Chinese_keyBERT
Chinese_keyBERT is a minimal Chinese keywords extraction library that leverage the contextual embeddings generated from BERT models to extract relevant keywords from the given texts.
Installation
pip install chinese_keybert
Get started
from chinese_keybert import Chinese_Extractor
kw_extractor = Chinese_Extractor()
text = [
'''
渾水創始人:七月開始調查貝殼,因為“好得難以置信” 2021年12月16日,做空機構渾水在社交媒體上公開表示,正在做空美股上市公司貝殼...
'''
]
result = kw_extractor.generate_keywords(text,top_k=5,rank_methods="mmr")
How it works
The core idea behind chinese_keyBERT is to utilize a word segmentation models to segments a piece of text into smaller n-grams and filter the n-grams according to the defined part-of-speech (as some pos are not suitable to be used as a keyword).
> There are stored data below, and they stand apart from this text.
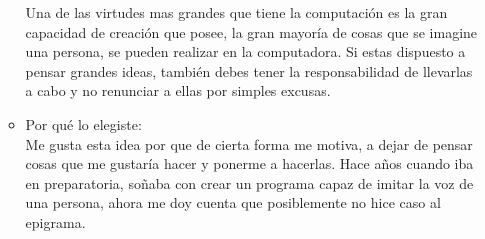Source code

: \documentclass{article}
\begin{document}
\begin{itemize}
\begin{itemize}
        Una de las virtudes mas grandes que tiene la computación es la gran capacidad de creación que posee, la gran mayoría de cosas que se imagine una persona, se pueden realizar en la computadora. Si estas dispuesto a pensar grandes ideas, también debes tener la responsabilidad de llevarlas a cabo y no renunciar a ellas por simples excusas.
        \item Por qué lo elegiste:\\
        Me gusta esta idea por que de cierta forma me motiva, a dejar de pensar cosas que me gustaría hacer y ponerme a hacerlas. Hace años cuando iba en preparatoria, soñaba con crear un programa capaz de imitar la voz de una persona, ahora me doy cuenta que posiblemente no hice caso al epigrama.
    \end{itemize}
\end{itemize}
\end{document}
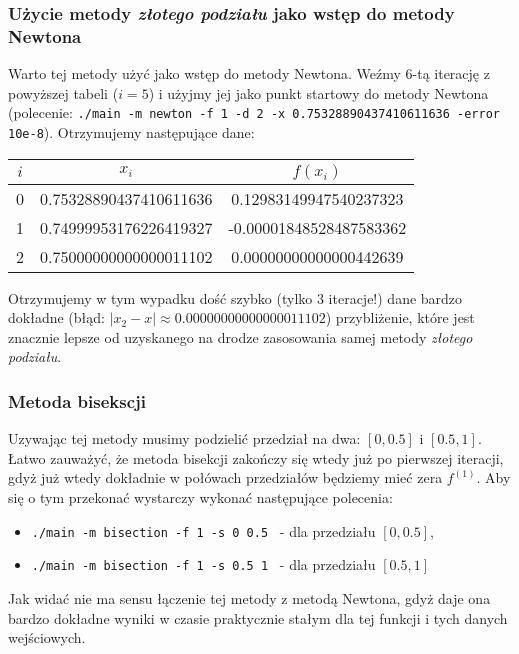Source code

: \documentclass[a4paper,11pt]{article}
\begin{document}
    \subsubsection{Użycie metody \emph{złotego podziału} jako wstęp do metody Newtona}
    Warto tej metody użyć jako wstęp do metody Newtona. Weźmy 6-tą iterację z powyższej tabeli ($ i = 5 $) i użyjmy jej jako punkt startowy do metody Newtona (polecenie: \texttt{./main -m newton -f 1 -d 2 -x 0.75328890437410611636 -error 10e-8}). Otrzymujemy następujące dane:
     \begin{center}
      \begin{tabular}{S[table-format=1.0]S[table-format=-1.9]S[table-format=-1.15,table-auto-round=false]}
        \toprule
        {$i$}                & {$x_i$}               & {$f(x_i)$}            \\  & 0.75328890437410611636 & 0.12983149947540237323 \\
         1 & 0.74999953176226419327 & -0.00001848528487583362 \\
         2 & 0.75000000000000011102 & 0.00000000000000442639 \\ \bottomrule
      \end{tabular}
    \end{center}
  Otrzymujemy w tym wypadku dość szybko (tylko 3 iteracje!) dane bardzo dokładne (błąd: $ |x_2 - x| \approx 0.00000000000000011102 $) przybliżenie, które jest znacznie lepsze od uzyskanego na drodze zasosowania samej metody \emph{złotego podziału}. 
    
  \subsubsection{Metoda bisekscji}
  Uzywając tej metody musimy podzielić przedział na dwa: $ [0, 0.5] $ i $ [0.5, 1]$. Łatwo zauważyć, że metoda bisekcji zakończy się wtedy już po pierwszej iteracji, gdyż już wtedy dokładnie w połówach przedziałów będziemy mieć zera $f^{(1)}$. Aby się o tym przekonać wystarczy wykonać następujące polecenia:
  \begin{itemize}
    \item \texttt{./main -m bisection -f 1 -s 0 0.5 } - dla przedziału $[0, 0.5]$,
    \item \texttt{./main -m bisection -f 1 -s 0.5 1 } - dla przedziału $[0.5, 1]$
  \end{itemize}
  Jak widać nie ma sensu łączenie tej metody z metodą Newtona, gdyż daje ona bardzo dokładne wyniki w czasie praktycznie stałym dla tej funkcji i tych danych wejściowych.
  
\end{document}
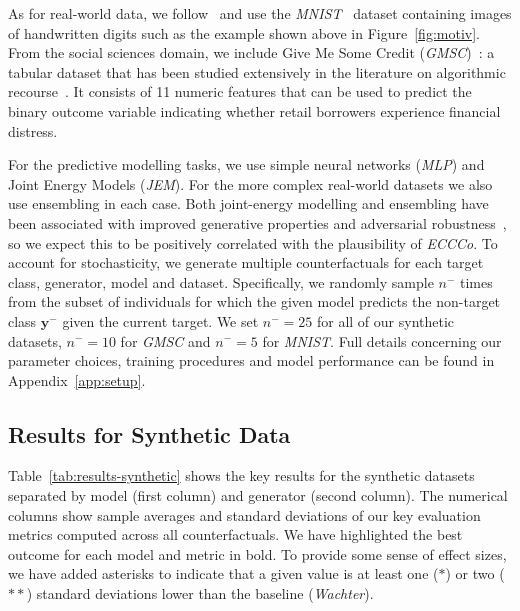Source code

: As for real-world data, we follow~\citet{schut2021generating} and use the \textit{MNIST}~\citep{lecun1998mnist} dataset containing images of handwritten digits such as the example shown above in Figure~\ref{fig:motiv}. From the social sciences domain, we include Give Me Some Credit (\textit{GMSC})~\citep{kaggle2011give}: a tabular dataset that has been studied extensively in the literature on algorithmic recourse~\citep{pawelczyk2021carla}. It consists of 11 numeric features that can be used to predict the binary outcome variable indicating whether retail borrowers experience financial distress. 

For the predictive modelling tasks, we use simple neural networks (\textit{MLP}) and Joint Energy Models (\textit{JEM}). For the more complex real-world datasets we also use ensembling in each case. Both joint-energy modelling and ensembling have been associated with improved generative properties and adversarial robustness~\citep{grathwohl2020your,lakshminarayanan2016simple}, so we expect this to be positively correlated with the plausibility of \textit{ECCCo}. To account for stochasticity, we generate multiple counterfactuals for each target class, generator, model and dataset. Specifically, we randomly sample $n^{-}$ times from the subset of individuals for which the given model predicts the non-target class $\mathbf{y}^{-}$ given the current target. We set $n^{-}=25$ for all of our synthetic datasets, $n^{-}=10$ for \textit{GMSC} and $n^{-}=5$ for \textit{MNIST}. Full details concerning our parameter choices, training procedures and model performance can be found in Appendix~\ref{app:setup}.

\subsection{Results for Synthetic Data}

Table~\ref{tab:results-synthetic} shows the key results for the synthetic datasets separated by model (first column) and generator (second column). The numerical columns show sample averages and standard deviations of our key evaluation metrics computed across all counterfactuals. We have highlighted the best outcome for each model and metric in bold. To provide some sense of effect sizes, we have added asterisks to indicate that a given value is at least one ($*$) or two ($**$) standard deviations lower than the baseline (\textit{Wachter}).

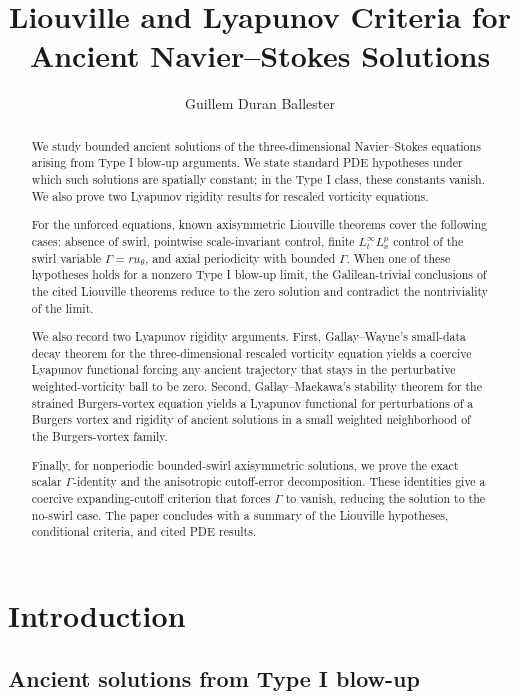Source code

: \documentclass[11pt]{amsart}
\title[Ancient Navier--Stokes criteria]
{Liouville and Lyapunov Criteria for Ancient Navier--Stokes Solutions}
\author{Guillem Duran Ballester}
\date{}
\theoremstyle{plain}
\theoremstyle{definition}
\theoremstyle{remark}
\numberwithin{equation}{section}
\begin{document}
\begin{abstract}
We study bounded ancient solutions of the three-dimensional Navier--Stokes
equations arising from Type I blow-up arguments.  We state standard PDE
hypotheses under which such solutions are spatially constant; in the Type I
class, these constants vanish.  We also prove two Lyapunov rigidity results
for rescaled vorticity equations.

For the unforced equations, known axisymmetric Liouville theorems cover the
following cases: absence of swirl, pointwise scale-invariant control, finite
\(L_t^\infty L_x^p\) control of the swirl variable \(\Gamma=ru_\theta\), and
axial periodicity with bounded \(\Gamma\).  When one of these hypotheses holds
for a nonzero Type I blow-up limit, the Galilean-trivial conclusions of the
cited Liouville theorems reduce to the zero solution and contradict the
nontriviality of the limit.

We also record two Lyapunov rigidity arguments.  First, Gallay--Wayne's
small-data decay theorem for the three-dimensional rescaled vorticity equation
yields a coercive Lyapunov functional forcing any ancient trajectory that stays
in the perturbative weighted-vorticity ball to be zero.  Second,
Gallay--Maekawa's stability theorem for the strained Burgers-vortex equation
yields a Lyapunov functional for perturbations of a Burgers vortex and
rigidity of ancient solutions in a small weighted neighborhood of the
Burgers-vortex family.

Finally, for nonperiodic bounded-swirl axisymmetric solutions, we prove the
exact scalar \(\Gamma\)-identity and the anisotropic cutoff-error
decomposition.  These identities give a coercive expanding-cutoff criterion
that forces \(\Gamma\) to vanish, reducing the solution to the no-swirl case.
The paper concludes with a summary of the Liouville hypotheses, conditional
criteria, and cited PDE results.
\end{abstract}

\maketitle

\section{Introduction}

\subsection{Ancient solutions from Type I blow-up}
\end{document}
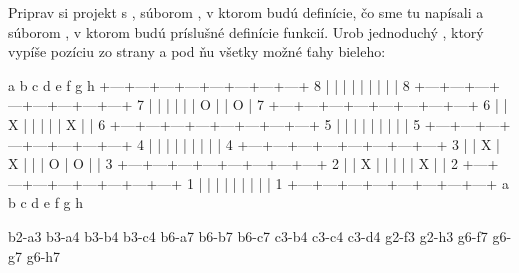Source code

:\def\ulohaTarget{Dir}
\begin{uloha}
  \label{uloha:btr1}
  Priprav si projekt s , súborom , v ktorom budú definície, čo sme tu napísali a súborom , v ktorom budú
  príslušné definície funkcií. Urob jednoduchý , ktorý vypíše pozíciu zo strany \pageref{pg:breaktru:def} a pod ňu všetky možné ťahy bieleho:
\end{uloha}

\begin{outputBox}
    a   b   c   d   e   f   g   h
  +---+---+---+---+---+---+---+---+
8 |   |   |   |   |   |   |   |   | 8
  +---+---+---+---+---+---+---+---+
7 |   |   |   |   |   | O |   | O | 7
  +---+---+---+---+---+---+---+---+
6 |   | X |   |   |   |   | X |   | 6
  +---+---+---+---+---+---+---+---+
5 |   |   |   |   |   |   |   |   | 5
  +---+---+---+---+---+---+---+---+
4 |   |   |   |   |   |   |   |   | 4
  +---+---+---+---+---+---+---+---+
3 |   | X | X |   |   | O | O |   | 3
  +---+---+---+---+---+---+---+---+
2 |   | X |   |   |   |   | X |   | 2
  +---+---+---+---+---+---+---+---+
1 |   |   |   |   |   |   |   |   | 1
  +---+---+---+---+---+---+---+---+
    a   b   c   d   e   f   g   h

b2-a3  b3-a4  b3-b4  b3-c4  b6-a7  
b6-b7  b6-c7  c3-b4  c3-c4  c3-d4  
g2-f3  g2-h3  g6-f7  g6-g7  g6-h7
\end{outputBox}



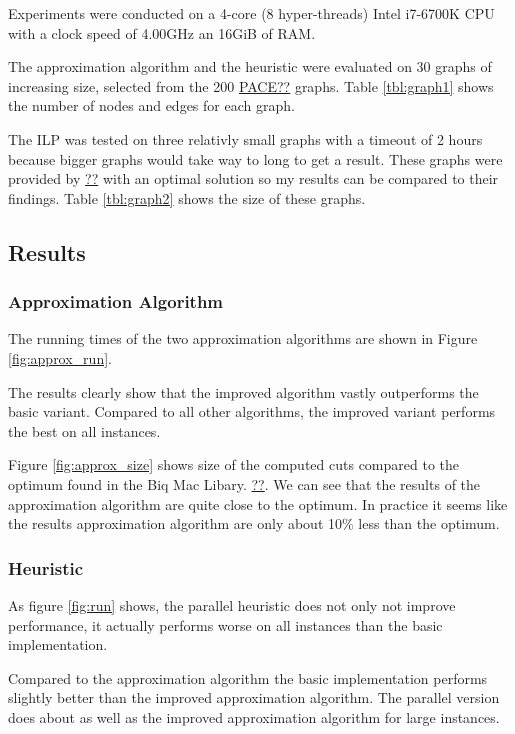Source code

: \documentclass[twocolumn]{article}
\begin{document}
Experiments were conducted on a 4-core (8 hyper-threads) Intel i7-6700K CPU with a clock speed
of 4.00GHz an 16GiB of RAM.

The approximation algorithm and the heuristic were evaluated on 30 graphs of increasing size,
selected from the 200 \href{00}{PACE??} graphs.
Table \ref{tbl:graph1} shows the number of nodes and edges for each graph.

The ILP was tested on three relativly small graphs with a timeout of 2 hours
because bigger graphs would take way to long to get a result.
These graphs were provided by \href{??}{??} with an optimal solution so my results can be compared to their findings.
Table \ref{tbl:graph2} shows the size of these graphs.


\subsection{Results}%
\label{sub:Results}

\subsubsection{Approximation Algorithm}
The running times of the two approximation algorithms are shown in Figure \ref{fig:approx_run}.

The results clearly show that the improved algorithm vastly outperforms the basic variant.
Compared to all other algorithms, the improved variant performs the best on all instances.

Figure \ref{fig:approx_size} shows size of the computed cuts compared to the optimum found in the Biq Mac Libary. \href{??}{??}.
We can see that the results of the approximation algorithm are quite close to the optimum.
In practice it seems like the results approximation algorithm are only about 10\% less than the optimum.

\subsubsection{Heuristic}
As figure \ref{fig:run} shows, the parallel heuristic does not only not improve performance,
it actually performs worse on all instances than the basic implementation.

Compared to the approximation algorithm the basic implementation performs slightly better
than the improved approximation algorithm.
The parallel version does about as well as the improved approximation algorithm for large
instances.
\end{document}
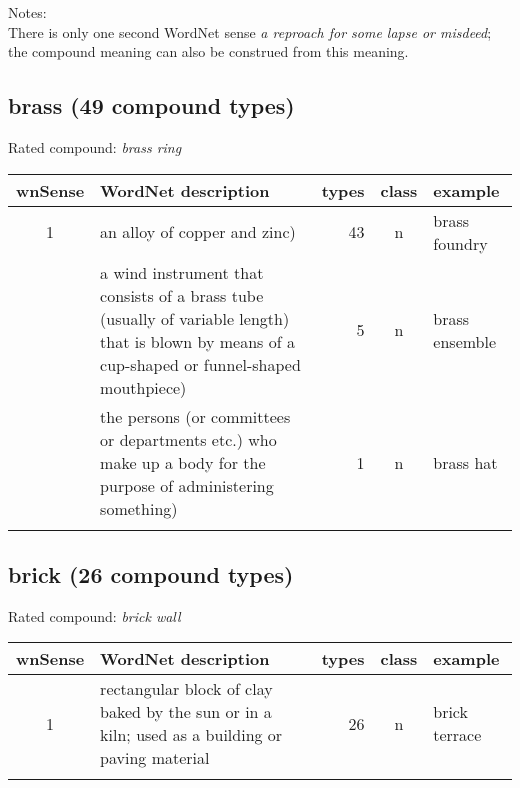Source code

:\noindent
Notes:\\\enlargethispage{1\baselineskip}There is only one second WordNet sense \emph{a reproach for some
  lapse or misdeed}; the compound meaning can also be construed from this meaning.

\subsection{brass (49 compound types)}
Rated compound: \emph{brass ring}

\vspace*{1ex}

\noindent
\begin{longtable}{c>{\raggedright\arraybackslash}p{5cm}rc>{\raggedright\arraybackslash}p{2cm}}\lsptoprule
{\small wnSense}&WordNet description&types&class&example\\\midrule
1&an alloy of copper and zinc)&43&n&brass foundry\\\tablevspace
2&a wind instrument that consists of a brass tube (usually of variable length) that is blown by means of a cup-shaped or funnel-shaped mouthpiece)&5&n&brass ensemble\\\tablevspace
3&the persons (or committees or departments etc.) who make up a body for the purpose of administering something)&1&n&brass hat\\\lspbottomrule
\end{longtable}


\subsection{brick (26 compound types)}
Rated compound: \emph{brick wall}

\vspace*{1ex}

\noindent
\begin{longtable}{c>{\raggedright\arraybackslash}p{5cm}rc>{\raggedright\arraybackslash}p{2cm}}\lsptoprule
{\small wnSense}&WordNet description&types&class&example\\\midrule
1&rectangular block of clay baked by the sun or in a kiln; used as a building or paving material&26&n&brick terrace\\\lspbottomrule
\end{longtable}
Then, an embedding model (eg. BERT) is used to encode the text and filtered n_grams into embeddings and using some ranking methods (eg. maximun sum/maximun marginal relevance) to compute the cosine distances betweens the text and n-grams embeddings and rank the keywords according to the scores.
To-do
Credit
Chinese_keyBERT was largely inspired by KeyBERT, a minimal library for embedding based keywords extractions. Besides, Chinese_keyBERT is also heavily relies on Chinese word segmentation and POS library from CKIP as well as sentence-transformer for generating quality embeddings.